Currently, there is no study comparing different deep learning splice prediction tools on a clinically relevant set of variants. In the past, non-deep learning tools have been compared to each other (Jian, Boerwinkle, & Liu, 2014; Moles-Fernández et al., 2018). More recently, one deep learning tool has been compared to non-deep learning tools, in which case the deep learning tool has shown to be more accurate in its predictions and to perform better (Ellingford et al., 2019; Jaganathan et al., 2019; Jian et al., 2014; Ohno et al., 2018). In this study, we compared the motif-based algorithm SpliceSiteFinder-like (Shapiro & Senapathy, 1987), the interaction-based algorithm MaxEntScan (Yeo & Burge, 2004), the machine-learning tools CADD (Rentzsch, Witten, Cooper, Shendure, & Kircher, 2019), GeneSplicer (Pertea, 2001), NNSPLICE (Reese, Eeckman, Kulp, & Haussler, 1997), S-CAP (Jagadeesh et al., 2019) and SPIDEX (Xiong et al., 2015) and the deep learning tools DSSP (Naito, 2019), MMSplice (Cheng et al., 2019), MTSplice (Cheng, Çelik, Kundaje, & Gagneur, 2020), SpliceAI (Jaganathan et al., 2019) and SpliceRover (Zuallaert et al., 2018).
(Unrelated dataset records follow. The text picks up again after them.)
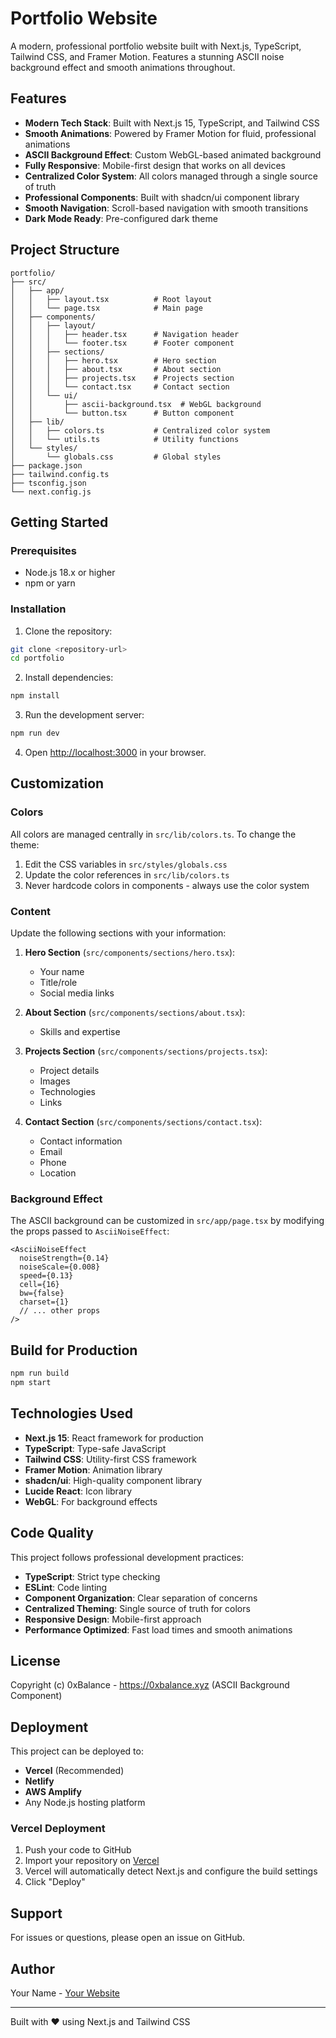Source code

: # Portfolio Website

A modern, professional portfolio website built with Next.js, TypeScript, Tailwind CSS, and Framer Motion. Features a stunning ASCII noise background effect and smooth animations throughout.

## Features

- **Modern Tech Stack**: Built with Next.js 15, TypeScript, and Tailwind CSS
- **Smooth Animations**: Powered by Framer Motion for fluid, professional animations
- **ASCII Background Effect**: Custom WebGL-based animated background
- **Fully Responsive**: Mobile-first design that works on all devices
- **Centralized Color System**: All colors managed through a single source of truth
- **Professional Components**: Built with shadcn/ui component library
- **Smooth Navigation**: Scroll-based navigation with smooth transitions
- **Dark Mode Ready**: Pre-configured dark theme

## Project Structure

```
portfolio/
├── src/
│   ├── app/
│   │   ├── layout.tsx          # Root layout
│   │   └── page.tsx            # Main page
│   ├── components/
│   │   ├── layout/
│   │   │   ├── header.tsx      # Navigation header
│   │   │   └── footer.tsx      # Footer component
│   │   ├── sections/
│   │   │   ├── hero.tsx        # Hero section
│   │   │   ├── about.tsx       # About section
│   │   │   ├── projects.tsx    # Projects section
│   │   │   └── contact.tsx     # Contact section
│   │   └── ui/
│   │       ├── ascii-background.tsx  # WebGL background
│   │       └── button.tsx      # Button component
│   ├── lib/
│   │   ├── colors.ts           # Centralized color system
│   │   └── utils.ts            # Utility functions
│   └── styles/
│       └── globals.css         # Global styles
├── package.json
├── tailwind.config.ts
├── tsconfig.json
└── next.config.js
```

## Getting Started

### Prerequisites

- Node.js 18.x or higher
- npm or yarn

### Installation

1. Clone the repository:
```bash
git clone <repository-url>
cd portfolio
```

2. Install dependencies:
```bash
npm install
```

3. Run the development server:
```bash
npm run dev
```

4. Open [http://localhost:3000](http://localhost:3000) in your browser.

## Customization

### Colors

All colors are managed centrally in `src/lib/colors.ts`. To change the theme:

1. Edit the CSS variables in `src/styles/globals.css`
2. Update the color references in `src/lib/colors.ts`
3. Never hardcode colors in components - always use the color system

### Content

Update the following sections with your information:

1. **Hero Section** (`src/components/sections/hero.tsx`):
   - Your name
   - Title/role
   - Social media links

2. **About Section** (`src/components/sections/about.tsx`):
   - Skills and expertise

3. **Projects Section** (`src/components/sections/projects.tsx`):
   - Project details
   - Images
   - Technologies
   - Links

4. **Contact Section** (`src/components/sections/contact.tsx`):
   - Contact information
   - Email
   - Phone
   - Location

### Background Effect

The ASCII background can be customized in `src/app/page.tsx` by modifying the props passed to `AsciiNoiseEffect`:

```tsx
<AsciiNoiseEffect
  noiseStrength={0.14}
  noiseScale={0.008}
  speed={0.13}
  cell={16}
  bw={false}
  charset={1}
  // ... other props
/>
```

## Build for Production

```bash
npm run build
npm start
```

## Technologies Used

- **Next.js 15**: React framework for production
- **TypeScript**: Type-safe JavaScript
- **Tailwind CSS**: Utility-first CSS framework
- **Framer Motion**: Animation library
- **shadcn/ui**: High-quality component library
- **Lucide React**: Icon library
- **WebGL**: For background effects

## Code Quality

This project follows professional development practices:

- **TypeScript**: Strict type checking
- **ESLint**: Code linting
- **Component Organization**: Clear separation of concerns
- **Centralized Theming**: Single source of truth for colors
- **Responsive Design**: Mobile-first approach
- **Performance Optimized**: Fast load times and smooth animations

## License

Copyright (c) 0xBalance - https://0xbalance.xyz (ASCII Background Component)

## Deployment

This project can be deployed to:

- **Vercel** (Recommended)
- **Netlify**
- **AWS Amplify**
- Any Node.js hosting platform

### Vercel Deployment

1. Push your code to GitHub
2. Import your repository on [Vercel](https://vercel.com)
3. Vercel will automatically detect Next.js and configure the build settings
4. Click "Deploy"

## Support

For issues or questions, please open an issue on GitHub.

## Author

Your Name - [Your Website](https://yourwebsite.com)

---

Built with ❤️ using Next.js and Tailwind CSS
A motivation for this selection is given in the Methods section. The comparison was done on two of the largest, high confidence sets of variants that are rare, potentially clinically relevant and for which the effect of splicing has been functionally assessed using mini or midigene assays.
The variants are located in genes coding for ATP binding cassette subfamily A member 4 (ABCA4 ) and Myosin binding protein C (MYBPC3) . ABCA4 is a flippase that effectively transports the inactive ligand of rhodopsin and the (color) opsins to the photoreceptor cell cytoplasm. The ligand is then transported to the retinal pigment epithelium where it is converted back to the active ligand and re-united with the opsins. (Molday, Rabin, & Molday, 2000; H. Sun & Nathans, 1997). Biallelic pathogenic variants in ABCA4 cause Stargardt disease (STGD1), which displays a spectrum of retinal phenotypes encompassing early-onset, classical and late-onset STGD1 depending on the severity of the two alleles (Allikmets et al., 1997; Cremers, Lee, Collin, & Allikmets, 2020; Cremers et al., 1998; Maugeri et al., 2000).MYBPC3 is involved in muscle contraction in heart muscle cells, and defects are associated with cardiomyopathy (Marston et al., 2009; Van Dijk et al., 2009).